Leaving Asinigbo out of the purported peace accord, he said: “On the other hand, it is important to clarify that the removal of Mr. Samuel Elewuju, as the Asinigbo of Isinigbo remains unchanged, while the installation of Chief Sule Ojo as the Olu of Ayetoro subsists.

“Moreover, His Imperial Majesty believes in the unity and progress of Akure, despite the clear position of the High Court on the Deji’s power to appoint minor chiefs in his community, where he had such powers before the bifurcation of local governments.”

But, as the vanguards for Akure North monarchs, Oba Faborode and Oba Oluwadare insisted that the Deji lacked powers to remove the Asinigbo, because the action violated existing Chieftaincy and LG Edicts in the state.

They implored Governor Akeredolu and his Deputy, Agboola Ajayi to use their legal knowledge to caution Oba Aladetoyinbo over the matter, pleading for the release of Government’s White Paper on Justice Ajama Chieftaincy Commission to resolve myriad of obaship tussles in the state, particularly in Akure.

Justifying their stance in relation to the state law and act, they noted that “after all, the Deji would never dream of going to any of the communities now in Ifedore LGA of the state to make purported appointment or removal of chiefs, just because those communities used to be part of Old Akure District.

“Can His Majesty, the Ooni of Ife come to Ondo State and appoint, install or remove the Deji of Akure, simply because Akure is part of Yorubaland?
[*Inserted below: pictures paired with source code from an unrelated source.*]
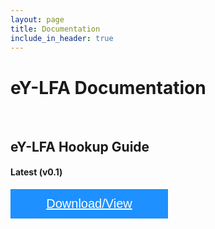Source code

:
 ```yaml
---
layout: page
title: Documentation
include_in_header: true
---
```


<style>
.btn {
  background-color: DodgerBlue;
  border: none;
  color: white;
  padding: 12px 30px;
  cursor: pointer;
  font-size: 20px;
  width: 50%;
}

/* Darker background on mouse-over */
.btn:hover {
  background-color: RoyalBlue;
}
</style>

# eY-LFA Documentation

<br>

## eY-LFA Hookup Guide <a name="hw-man"></a>

#### Latest (v0.1)
<button class="btn"><i class="fa fa-download"></i> <a href="https://drive.google.com/file/d/1O9sJx1AyYtwuBL2MiajC-ekWp0cHHENk/view?usp=sharing" target="_self" style="color: #ffffff">Download/View</a></button>

<!-- <button class="btn"><i class="fa fa-book"></i> <a href="https://drive.google.com/file/d/1O9sJx1AyYtwuBL2MiajC-ekWp0cHHENk/view" target="_self" style="color: #ffffff">View</a></button> -->



<br>
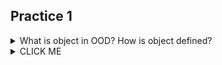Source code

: ## Practice 1

<details><summary>What is object in OOD? How is object defined?</summary>
<p>
    - Each object has a type
    - Define by state (field) and behavior (method)
</p>
</details>

<details><summary>CLICK ME</summary>
<p>

#### yes, even hidden code blocks!

```python
print("hello world!")
```

</p>
</details>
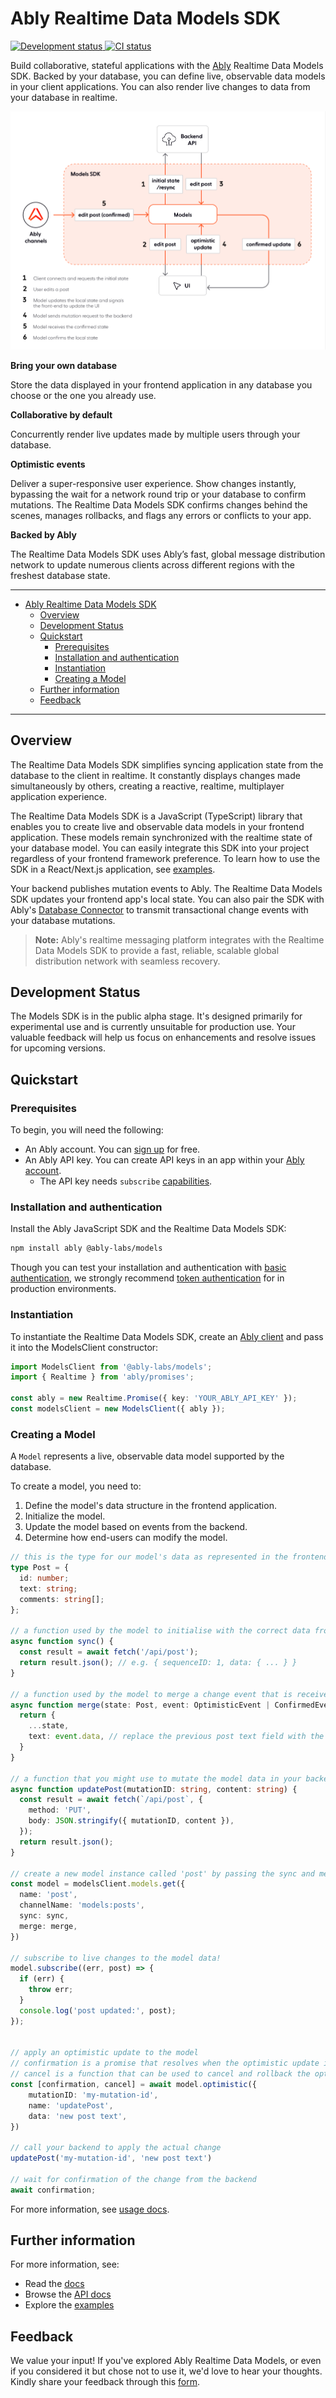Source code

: # Ably Realtime Data Models SDK

<p align="left">
  <a href="">
    <img src="https://badgen.net/badge/development-status/alpha/yellow?icon=github" alt="Development status"   />
  </a>
  <a href="">
    <img src="https://github.com/ably-labs/models/actions/workflows/dev-ci.yml/badge.svg?branch=main" alt="CI status"   />
  </a>
</p>

Build collaborative, stateful applications with the [Ably](https://ably.com) Realtime Data Models SDK. Backed by your database, you can define live, observable data models in your client applications. You can also render live changes to data from your database in realtime.

![Models SDK Diagram](/docs/images/models-diagram.png "Models SDK Diagram")

**Bring your own database**

Store the data displayed in your frontend application in any database you choose or the one you already use.

**Collaborative by default**

Concurrently render live updates made by multiple users through your database.

**Optimistic events**

Deliver a super-responsive user experience. Show changes instantly, bypassing the wait for a network round trip or your database to confirm mutations. The Realtime Data Models SDK confirms changes behind the scenes, manages rollbacks, and flags any errors or conflicts to your app.

**Backed by Ably**

The Realtime Data Models SDK uses Ably’s fast, global message distribution network to update numerous clients across different regions with the freshest database state.

---

- [Ably Realtime Data Models SDK](#ably-realtime-data-models-sdk)
  - [Overview](#overview)
  - [Development Status](#development-status)
  - [Quickstart](#quickstart)
    - [Prerequisites](#prerequisites)
    - [Installation and authentication](#installation-and-authentication)
    - [Instantiation](#instantiation)
    - [Creating a Model](#creating-a-model)
  - [Further information](#further-information)
  - [Feedback](#feedback)

---

## Overview

The Realtime Data Models SDK simplifies syncing application state from the database to the client in realtime. It constantly displays changes made simultaneously by others, creating a reactive, realtime, multiplayer application experience.

The Realtime Data Models SDK is a JavaScript (TypeScript) library that enables you to create live and observable data models in your frontend application. These models remain synchronized with the realtime state of your database model. You can easily integrate this SDK into your project regardless of your frontend framework preference. To learn how to use the SDK in a React/Next.js application, see [examples](./examples/posts).

Your backend publishes mutation events to Ably. The Realtime Data Models SDK updates your frontend app's local state. You can also pair the SDK with Ably's [Database Connector](https://github.com/ably-labs/adbc) to transmit transactional change events with your database mutations.

> **Note:** Ably's realtime messaging platform integrates with the Realtime Data Models SDK to provide a fast, reliable, scalable global distribution network with seamless recovery.

## Development Status

The Models SDK is in the public alpha stage. It's designed primarily for experimental use and is currently unsuitable for production use. Your valuable feedback will help us focus on enhancements and resolve issues for upcoming versions.

## Quickstart

### Prerequisites

To begin, you will need the following:

* An Ably account. You can [sign up](https://ably.com/signup) for free.
* An Ably API key. You can create API keys in an app within your [Ably account](https://ably.com/dashboard).
  * The API key needs `subscribe` [capabilities](https://ably.com/docs/auth/capabilities).

### Installation and authentication

Install the Ably JavaScript SDK and the Realtime Data Models SDK:

```sh
npm install ably @ably-labs/models
```
Though you can test your installation and authentication with [basic authentication](https://ably.com/docs/auth/basic), we strongly recommend [token authentication](https://ably.com/docs/auth/token) for in production environments.

### Instantiation

To instantiate the Realtime Data Models SDK, create an [Ably client](https://ably.com/docs/getting-started/setup) and pass it into the ModelsClient constructor:

```typescript
import ModelsClient from '@ably-labs/models';
import { Realtime } from 'ably/promises';

const ably = new Realtime.Promise({ key: 'YOUR_ABLY_API_KEY' });
const modelsClient = new ModelsClient({ ably });
```

### Creating a Model

A `Model` represents a live, observable data model supported by the database.

To create a model, you need to:

1. Define the model's data structure in the frontend application.
2. Initialize the model.
3. Update the model based on events from the backend.
4. Determine how end-users can modify the model.

```typescript
// this is the type for our model's data as represented in the frontend application
type Post = {
  id: number;
  text: string;
  comments: string[];
};

// a function used by the model to initialise with the correct data from your backend
async function sync() {
  const result = await fetch('/api/post');
  return result.json(); // e.g. { sequenceID: 1, data: { ... } }
}

// a function used by the model to merge a change event that is received and the existing model state
async function merge(state: Post, event: OptimisticEvent | ConfirmedEvent) {
  return {
    ...state,
    text: event.data, // replace the previous post text field with the new value
  }
}

// a function that you might use to mutate the model data in your backend
async function updatePost(mutationID: string, content: string) {
  const result = await fetch(`/api/post`, {
    method: 'PUT',
    body: JSON.stringify({ mutationID, content }),
  });
  return result.json();
}

// create a new model instance called 'post' by passing the sync and merge functions
const model = modelsClient.models.get({
  name: 'post',
  channelName: 'models:posts',
  sync: sync,
  merge: merge,
})

// subscribe to live changes to the model data!
model.subscribe((err, post) => {
  if (err) {
    throw err;
  }
  console.log('post updated:', post);
});


// apply an optimistic update to the model
// confirmation is a promise that resolves when the optimistic update is confirmed by the backend.
// cancel is a function that can be used to cancel and rollback the optimistic update.
const [confirmation, cancel] = await model.optimistic({
    mutationID: 'my-mutation-id',
    name: 'updatePost',
    data: 'new post text',
})

// call your backend to apply the actual change
updatePost('my-mutation-id', 'new post text')

// wait for confirmation of the change from the backend
await confirmation;
```

For more information, see [usage docs](./docs/usage.md).

## Further information

 For more information, see:

* Read the [docs](/docs/)
* Browse the [API docs](/docs/typedoc/generated/index.html)
* Explore the [examples](/examples)

## Feedback

We value your input! If you've explored Ably Realtime Data Models, or even if you considered it but chose not to use it, we'd love to hear your thoughts. Kindly share your feedback through this [form](https://docs.google.com/forms/d/e/1FAIpQLSereeJrUbLRJ5g8EBFY9qglUheyB7-bmfaAq2chFpdAuZJkDA/viewform).
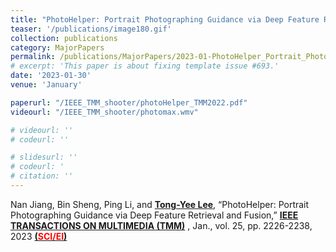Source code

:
```yaml
---
title: "PhotoHelper: Portrait Photographing Guidance via Deep Feature Retrieval and Fusion"
teaser: '/publications/image180.gif'
collection: publications
category: MajorPapers
permalink: /publications/MajorPapers/2023-01-PhotoHelper_Portrait_Photographing_Guidance_via_Deep_Feature_Retrieval_and_Fusion
# excerpt: 'This paper is about fixing template issue #693.'
date: '2023-01-30'
venue: 'January'

paperurl: "/IEEE_TMM_shooter/photoHelper_TMM2022.pdf"
videourl: "/IEEE_TMM_shooter/photomax.wmv"

# videourl: ''
# codeurl: ''

# slidesurl: ''
# codeurl: '
# citation: ''
---
```

	
Nan Jiang, Bin Sheng, Ping Li, and <strong><u>Tong-Yee Lee</u></strong>,  “PhotoHelper: Portrait Photographing Guidance via Deep Feature Retrieval and Fusion,” <strong><u>IEEE TRANSACTIONS ON MULTIMEDIA (TMM)</u></strong> , Jan., vol. 25, pp. 2226-2238, 2023 <strong><u> (<span style="color:red">SCI/EI</span>)</u></strong>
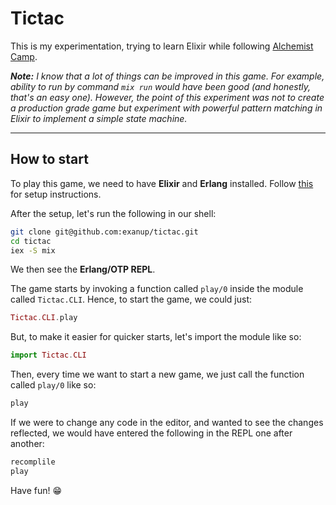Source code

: # Tictac

This is my experimentation, trying to learn Elixir while following [Alchemist Camp](https://alchemist.camp/episodes/tictac-game-board).

_**Note:** I know that a lot of things can be improved in this game. For example, ability to run by command `mix run` would have been good (and honestly, that's an easy one). However, the point of this experiment was not to create a production grade game but experiment with powerful pattern matching in Elixir to implement a simple state machine._

---

## How to start

To play this game, we need to have **Elixir** and **Erlang** installed. Follow [this](https://elixir-lang.org/install.html) for setup instructions.

After the setup, let's run the following in our shell:

```sh
git clone git@github.com:exanup/tictac.git
cd tictac
iex -S mix
```

We then see the **Erlang/OTP REPL**.

The game starts by invoking a function called `play/0` inside the module called `Tictac.CLI`. Hence, to start the game, we could just:

```elixir
Tictac.CLI.play
```

But, to make it easier for quicker starts, let's import the module like so:

```elixir
import Tictac.CLI
```

Then, every time we want to start a new game, we just call the function called `play/0` like so:

```elixir
play
```

If we were to change any code in the editor, and wanted to see the changes reflected, we would have entered the following in the REPL one after another:
```elixir
recomplile
play
```

Have fun! 😁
Let every king know his domain.

“The term ‘consenting authority’ has been abolished under our chieftaincy laws, as far back as 1981 in the Ondo State government White Paper on Morgan Chieftaincy Review Commission, in paragraph 10.

“To say the least, therefore, the judgment of the court in this regard is completely strange. We are, however, aware that those involved in the matter are already appealing it.”

But despite the judgment and rift among the monarchs in Akure North, some 28 Olus in the council paid homage and pledged their unalloyed loyalty to the Deji in his palace recently, hailing his response to the verdict as a welcome development.

Describing his attitude as the mien expected of a peace-loving monarch and a father to all, they stated that the judgment is a new dawn that will bring unity to the entire Akureland.

At the end of the palace meeting, which lasted over two hours, Oba Aladetoyinbo assured that none of them would be victimised as a result of the Judgment.

“I will ensure that none of you is persecuted in any manner. Rather, I will ensure that we resolve any rift among communities, where there are issues,” he said.

He also pledged to extend an olive branch to aggrieved parties, so as to make peace and mend all broken bridges.